Resumo:
Esta tese analisa alguns tópicos da naturalização da fenomenologia. Essa é uma tendência bastante recente no campo da filosofia da mente e das ciências cognitivas. Naturalizar a fenomenologia, ou a consciência, significa analisar os processos experienciais de objetivação, constituídos ou não por dados fenomênicos, por meio da ampla perspectiva metodológica do naturalismo. A análise que proponho neste trabalho parte da fenomenologia originária, isto é, utilizo majoritariamente conceitos elaborados por Edmund Husserl. Especialmente, considero a problemática da intersubjetividade e os seus conceitos correlatos como o de intencionalidade e intuição. Sua conhecida posição antinaturalista nos instiga a analisar os pressupostos de abordagens naturalizadas de conceitos fenomenológicos. Na tentativa de pensar a compatibilização das proposições
husserlianas com algumas propostas naturalizadas da consciência recorro principalmente a autores como Daniel Dennett e John Searle. Dennett realiza uma crítica nominal a Husserl, que é importante para a adequada caracterização do método fenomenológico como não introspectivo e que tem a intersubjetividade como um de seus estratos constitutivos.

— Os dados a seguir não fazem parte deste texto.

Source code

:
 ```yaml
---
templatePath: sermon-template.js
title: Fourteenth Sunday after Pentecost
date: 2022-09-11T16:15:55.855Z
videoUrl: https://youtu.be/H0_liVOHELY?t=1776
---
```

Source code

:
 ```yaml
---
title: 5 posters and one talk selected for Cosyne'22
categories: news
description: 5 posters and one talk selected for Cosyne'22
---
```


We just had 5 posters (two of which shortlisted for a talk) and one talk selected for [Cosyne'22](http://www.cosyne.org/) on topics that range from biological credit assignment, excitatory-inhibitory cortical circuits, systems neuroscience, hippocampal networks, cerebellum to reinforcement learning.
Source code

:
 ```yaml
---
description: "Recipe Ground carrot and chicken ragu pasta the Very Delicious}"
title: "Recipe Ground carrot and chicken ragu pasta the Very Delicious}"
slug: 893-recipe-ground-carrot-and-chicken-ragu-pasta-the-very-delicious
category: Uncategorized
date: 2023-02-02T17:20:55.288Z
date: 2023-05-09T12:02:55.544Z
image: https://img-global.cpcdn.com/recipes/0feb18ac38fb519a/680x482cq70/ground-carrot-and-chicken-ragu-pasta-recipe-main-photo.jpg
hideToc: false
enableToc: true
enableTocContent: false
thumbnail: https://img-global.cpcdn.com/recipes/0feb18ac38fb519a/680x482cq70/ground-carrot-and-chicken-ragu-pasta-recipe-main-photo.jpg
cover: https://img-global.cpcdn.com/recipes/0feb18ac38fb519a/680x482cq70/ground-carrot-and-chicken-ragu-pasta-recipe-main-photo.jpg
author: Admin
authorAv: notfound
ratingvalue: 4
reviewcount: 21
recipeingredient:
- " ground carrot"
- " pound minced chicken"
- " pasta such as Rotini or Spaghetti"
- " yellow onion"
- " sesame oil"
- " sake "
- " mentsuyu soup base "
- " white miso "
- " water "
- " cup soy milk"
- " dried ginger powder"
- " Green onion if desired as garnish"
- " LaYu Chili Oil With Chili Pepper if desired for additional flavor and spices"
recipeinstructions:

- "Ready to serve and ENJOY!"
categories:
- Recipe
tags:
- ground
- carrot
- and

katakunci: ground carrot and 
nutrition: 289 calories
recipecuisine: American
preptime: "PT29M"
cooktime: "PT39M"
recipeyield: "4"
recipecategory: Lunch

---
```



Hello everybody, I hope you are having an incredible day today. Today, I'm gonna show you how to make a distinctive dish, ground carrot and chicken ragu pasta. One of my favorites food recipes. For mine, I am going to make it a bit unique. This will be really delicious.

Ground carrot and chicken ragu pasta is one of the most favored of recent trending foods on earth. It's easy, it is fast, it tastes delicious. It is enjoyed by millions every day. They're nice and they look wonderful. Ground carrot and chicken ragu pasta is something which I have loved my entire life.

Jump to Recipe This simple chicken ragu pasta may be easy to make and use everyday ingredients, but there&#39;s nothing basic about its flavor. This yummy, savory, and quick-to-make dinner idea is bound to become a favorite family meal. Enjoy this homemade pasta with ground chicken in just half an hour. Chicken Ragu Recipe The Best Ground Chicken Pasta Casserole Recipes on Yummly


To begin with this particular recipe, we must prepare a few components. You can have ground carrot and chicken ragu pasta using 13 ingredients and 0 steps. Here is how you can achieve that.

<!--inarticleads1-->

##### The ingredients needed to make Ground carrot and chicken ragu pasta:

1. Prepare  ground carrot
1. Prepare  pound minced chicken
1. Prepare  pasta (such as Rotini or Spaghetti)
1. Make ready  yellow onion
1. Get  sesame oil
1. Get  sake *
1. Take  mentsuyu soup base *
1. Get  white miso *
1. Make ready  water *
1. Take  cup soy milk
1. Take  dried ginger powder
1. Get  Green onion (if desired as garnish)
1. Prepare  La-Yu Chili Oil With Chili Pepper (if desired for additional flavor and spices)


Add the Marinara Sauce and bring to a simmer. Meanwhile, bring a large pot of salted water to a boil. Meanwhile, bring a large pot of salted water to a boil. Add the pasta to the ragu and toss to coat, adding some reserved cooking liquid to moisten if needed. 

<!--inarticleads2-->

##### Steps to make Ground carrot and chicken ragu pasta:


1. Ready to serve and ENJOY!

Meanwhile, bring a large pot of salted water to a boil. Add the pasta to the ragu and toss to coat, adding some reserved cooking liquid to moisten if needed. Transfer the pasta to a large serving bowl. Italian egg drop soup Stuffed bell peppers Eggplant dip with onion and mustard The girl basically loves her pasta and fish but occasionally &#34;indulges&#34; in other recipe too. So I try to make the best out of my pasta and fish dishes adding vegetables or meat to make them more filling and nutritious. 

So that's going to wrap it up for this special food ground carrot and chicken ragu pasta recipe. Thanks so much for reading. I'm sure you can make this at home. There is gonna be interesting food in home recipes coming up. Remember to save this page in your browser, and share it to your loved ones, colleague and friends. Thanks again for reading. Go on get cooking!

Além disso, Dennett também faz uso do conceito de intencionalidade vinculado à sua própria noção de fenomenologia naturalizada, o que nos permite ilustrar os conflitos com a consciência fenomenológica de Husserl. O intencionalismo de John Searle é significativo por possibilitar uma aproximação menos conflituosa, apesar de também tensional, com a definição husserliana de consciência e de intersubjetividade. Com base nesses aspectos, desenvolvo uma investigação conceitual da naturalização da
intersubjetividade a fim de indicar até mesmo em que medida a teoria fenomenológica da intersubjetividade pode ser relacionada ao debate sobre o problema das outras mentes. Este é um problema filosófico que persiste no campo da filosofia analítica da mente e é caracterizado não apenas como um problema epistemológico, mas também como um problema conceitual. Sob esses pressupostos considero as críticas de Husserl às epistemologias modernas, justamente das quais o vocabulário do mental e os seus problemas associados surgem, a fim de verificar em que medida a fenomenologia husserliana está “imune” aos principais problemas vigentes na filosofia da mente. Reflexiono os elementos conceituais que atualizam o naturalismo filosófico em relação ao que Husserl definiu como naturalismo na sua crítica fundacional, feita na virada do século XIX para o XX. Trato das proposições husserlianas sobre o problema da constituição do alheio e da objetivação de mundo, temáticas em que a intuição aparece como um componente indispensável, por estar presente em todo o desenvolvimento intencional dos vividos, portanto, em toda dinâmica de objetivação fenomenológica. Uma vez constatada a relevância conceitual da intuição para a fenomenologia husserliana, desenvolvo as implicações de uma completa naturalização da intencionalidade, na sua composição intuitiva, como elemento de externalização e de objetivação da consciência, por meio da expressividade e da manifestação. Minha proposta não é a de realizar uma análise puramente exegética das proposições husserlianas, compreendendo unicamente as funções internas de seus termos, mas a de trazer a fenomenologia para o diálogo com o ainda recente tema da naturalização da fenomenologia e os seus problemas adjacentes.